What’s the best practice for running either a single-node-multi-gpu or multi-node-multi-gpu? In particular I’m using Slurm to allocate the resources, and while it is possible to select the number of nodes and the number of GPUs per node, I prefer to request for the number of GPUs and let Slurm handle the allocation.
The thing is, there are two possible cases:
Slurm allocated all of the GPUs on the same node.
Slurm allocated the GPUs on multiple nodes.
It is important to mention that the allocation request is for X tasks (processes), and 1 GPU per task. So eventually there’ll be X tasks and X GPUs available.
I’ve noticed that using “torchrun” with the argument of “–nproc_per_node” set to a number larger than 1 will create new processes (tasks), which are redundant and duplicated as the tasks where already allocated by Slurm, but without setting this argument to the correct number of tasks the training won’t start at all. Saying that, it seems that I should allocate only a single task for X GPUs, and let “torchrun” create extra processes, but this won’t be the best practice for DDP, and probably won’t work for multi-node runs.

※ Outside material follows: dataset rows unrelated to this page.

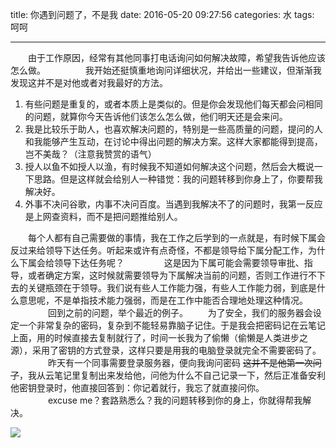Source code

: title: 你遇到问题了，不是我
date: 2016-05-20 09:27:56
categories: 水
tags: 呵呵

---

　　由于工作原因，经常有其他同事打电话询问如何解决故障，希望我告诉他应该怎么做。
　　
　　我开始还挺慎重地询问详细状况，并给出一些建议，但渐渐我发现这并不是对他或者对我最好的方法。
　　
1. 有些问题是重复的，或者本质上是类似的。但是你会发现他们每天都会问相同的问题，就算你今天告诉他们该怎么怎么做，他们明天还是会来问。
2. 我是比较乐于助人，也喜欢解决问题的，特别是一些高质量的问题，提问的人和我能够产生互动，在讨论中得出问题的解决方案。这样大家都能得到提高，岂不美哉？（注意我赞赏的语气）
3. 授人以鱼不如授人以渔，有时候我不知道如何解决这个问题，然后会大概说一下思路。但是这样就会给别人一种错觉：我的问题转移到你身上了，你要帮我解决好。
4. 外事不决问谷歌，内事不决问百度。当遇到我解决不了的问题时，我第一反应是上网查资料，而不是把问题推给别人。
<!--more -->

　　每个人都有自己需要做的事情，我在工作之后学到的一点就是，有时候下属会反过来给领导下达任务。听起来或许有点奇怪，不都是领导给下属分配工作，为什么下属会给领导下达任务呢？
　　
　　这是因为下属可能会需要领导审批、指导，或者确定方案，这时候就需要领导为下属解决当前的问题，否则工作进行不下去的关键瓶颈在于领导。我们说有些人工作能力强，有些人工作能力弱，到底是什么意思呢，不是单指技术能力强弱，而是在工作中能否合理地处理这种情况。
　　
　　回到之前的问题，举个最近的例子。
　　为了安全，我们的服务器会设定一个非常复杂的密码，复杂到不能轻易靠脑子记住。于是我会把密码记在云笔记上面，用的时候直接去复制就行了，时间一长我为了偷懒（偷懒是人类进步之源），采用了密钥的方式登录，这样只要是用我的电脑登录就完全不需要密码了。
　　
　　昨天有一个同事需要登录服务器，便向我询问密码 ~~这并不是他第一次问了~~，我从云笔记里复制出来发给他，问他为什么不自己记录一下，然后正准备安利他密钥登录时，他直接回答到：你记着就行，我忘了就直接问你。
　　
　　excuse me？套路熟悉么？我的问题转移到你的身上，你就得帮我解决。
  
  ![](http://shurriklab.qiniudn.com/adf8zt3daywx949ux2ifa2qgmb.png)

I understand that “torchrun” probably can’t really know how many times it was called, and therefore can’t set the correct “local_rank” argument (and other arguments?).
Is there a single best practice for the code / for starting “torchrun” that will work for either a multi-GPU run or multi-node runs?
Thank you for the answer.
Tried so many things, torchrun just doesn’t want to work in a multi-node manner, probably due to IB not being correctly exposed when dealing with Slurm and containers. Also tried with MPI backend, doesn’t work. Tried native DDP without torchrun but it also doesn’t work, the nodes can’t recognize each other and nothing starts, I think that only Horovod works in someway, but I didn’t reach yet to see how.

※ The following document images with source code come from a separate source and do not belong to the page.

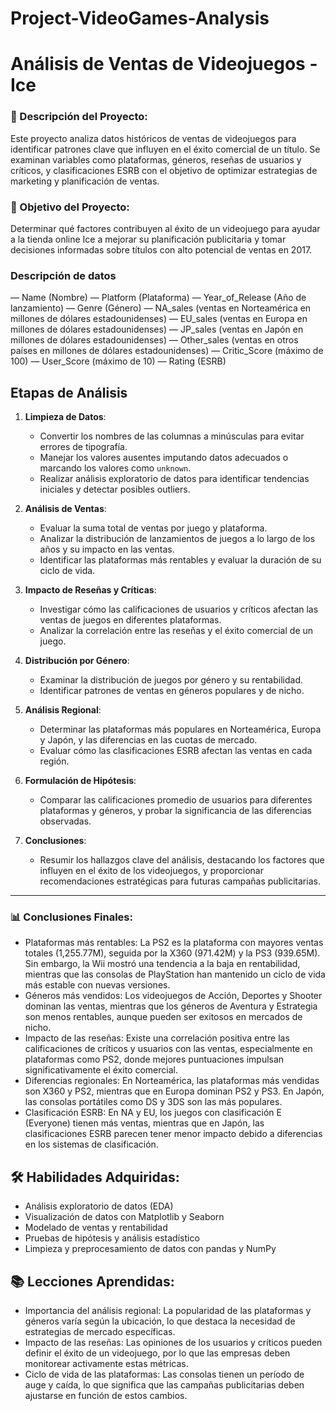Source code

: # Project-VideoGames-Analysis

# Análisis de Ventas de Videojuegos - Ice

### 📝 Descripción del Proyecto:
Este proyecto analiza datos históricos de ventas de videojuegos para identificar patrones clave que influyen en el éxito comercial de un título. Se examinan variables como plataformas, géneros, reseñas de usuarios y críticos, y clasificaciones ESRB con el objetivo de optimizar estrategias de marketing y planificación de ventas.

### 🎯 Objetivo del Proyecto:
Determinar qué factores contribuyen al éxito de un videojuego para ayudar a la tienda online Ice a mejorar su planificación publicitaria y tomar decisiones informadas sobre títulos con alto potencial de ventas en 2017.

### Descripción de datos
— Name (Nombre)
— Platform (Plataforma)
— Year_of_Release (Año de lanzamiento)
— Genre (Género) 
— NA_sales (ventas en Norteamérica en millones de dólares estadounidenses) 
— EU_sales (ventas en Europa en millones de dólares estadounidenses) 
— JP_sales (ventas en Japón en millones de dólares estadounidenses) 
— Other_sales (ventas en otros países en millones de dólares estadounidenses) 
— Critic_Score (máximo de 100) 
— User_Score (máximo de 10) 
— Rating (ESRB)

## Etapas de Análisis

1. **Limpieza de Datos**:
    - Convertir los nombres de las columnas a minúsculas para evitar errores de tipografía.
    - Manejar los valores ausentes imputando datos adecuados o marcando los valores como `unknown`.
    - Realizar análisis exploratorio de datos para identificar tendencias iniciales y detectar posibles outliers.
    

2. **Análisis de Ventas**:
    - Evaluar la suma total de ventas por juego y plataforma.
    - Analizar la distribución de lanzamientos de juegos a lo largo de los años y su impacto en las ventas.
    - Identificar las plataformas más rentables y evaluar la duración de su ciclo de vida.
    

3. **Impacto de Reseñas y Críticas**:
    - Investigar cómo las calificaciones de usuarios y críticos afectan las ventas de juegos en diferentes plataformas.
    - Analizar la correlación entre las reseñas y el éxito comercial de un juego.
    

4. **Distribución por Género**:
    - Examinar la distribución de juegos por género y su rentabilidad.
    - Identificar patrones de ventas en géneros populares y de nicho.
    

5. **Análisis Regional**:
    - Determinar las plataformas más populares en Norteamérica, Europa y Japón, y las diferencias en las cuotas de mercado.
    - Evaluar cómo las clasificaciones ESRB afectan las ventas en cada región.
    

6. **Formulación de Hipótesis**:
    - Comparar las calificaciones promedio de usuarios para diferentes plataformas y géneros, y probar la significancia de las diferencias observadas.


7. **Conclusiones**:
    - Resumir los hallazgos clave del análisis, destacando los factores que influyen en el éxito de los videojuegos, y proporcionar recomendaciones estratégicas para futuras campañas publicitarias.
------

### 📊 Conclusiones Finales:
- Plataformas más rentables: La PS2 es la plataforma con mayores ventas totales (1,255.77M), seguida por la X360 (971.42M) y la PS3 (939.65M). Sin embargo, la Wii mostró una tendencia a la baja en rentabilidad, mientras que las consolas de PlayStation han mantenido un ciclo de vida más estable con nuevas versiones.
- Géneros más vendidos: Los videojuegos de Acción, Deportes y Shooter dominan las ventas, mientras que los géneros de Aventura y Estrategia son menos rentables, aunque pueden ser exitosos en mercados de nicho.
- Impacto de las reseñas: Existe una correlación positiva entre las calificaciones de críticos y usuarios con las ventas, especialmente en plataformas como PS2, donde mejores puntuaciones impulsan significativamente el éxito comercial.
- Diferencias regionales: En Norteamérica, las plataformas más vendidas son X360 y PS2, mientras que en Europa dominan PS2 y PS3. En Japón, las consolas portátiles como DS y 3DS son las más populares.
- Clasificación ESRB: En NA y EU, los juegos con clasificación E (Everyone) tienen más ventas, mientras que en Japón, las clasificaciones ESRB parecen tener menor impacto debido a diferencias en los sistemas de clasificación.

## 🛠 Habilidades Adquiridas:
- Análisis exploratorio de datos (EDA)
- Visualización de datos con Matplotlib y Seaborn
- Modelado de ventas y rentabilidad
- Pruebas de hipótesis y análisis estadístico
- Limpieza y preprocesamiento de datos con pandas y NumPy

## 📚 Lecciones Aprendidas:
- Importancia del análisis regional: La popularidad de las plataformas y géneros varía según la ubicación, lo que destaca la necesidad de estrategias de mercado específicas.
- Impacto de las reseñas: Las opiniones de los usuarios y críticos pueden definir el éxito de un videojuego, por lo que las empresas deben monitorear activamente estas métricas.
- Ciclo de vida de las plataformas: Las consolas tienen un período de auge y caída, lo que significa que las campañas publicitarias deben ajustarse en función de estos cambios.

This is so complicated I’m actually giving up. I’m so lost and no documentation is available anywhere.
I’m not familiar with torchx, I will try to read about it.
@assaf sorry that you tried many things and none of them worked out. We are trying to improve our setup tutorials in different environment and one important tutorial we plan to add is the Slurm setup, this haven’t been done yet. But there’s a existing repo that on Slurm setup already, could you check it and see if it’s helpful for you? disttraining/slurm at main · aivanou/disttraining · GitHub
Thanks @wanchaol, sort of tried it, while also trying a simpler syntetic code but running it with “torch.distributed.run” (which I think is deprecated?) instead of “torchrun” as in the script, getting some networking issues or other issues. So I guess it doesn’t work at the moment.
I switched to Horovod as it works perfectly, until any update will be made.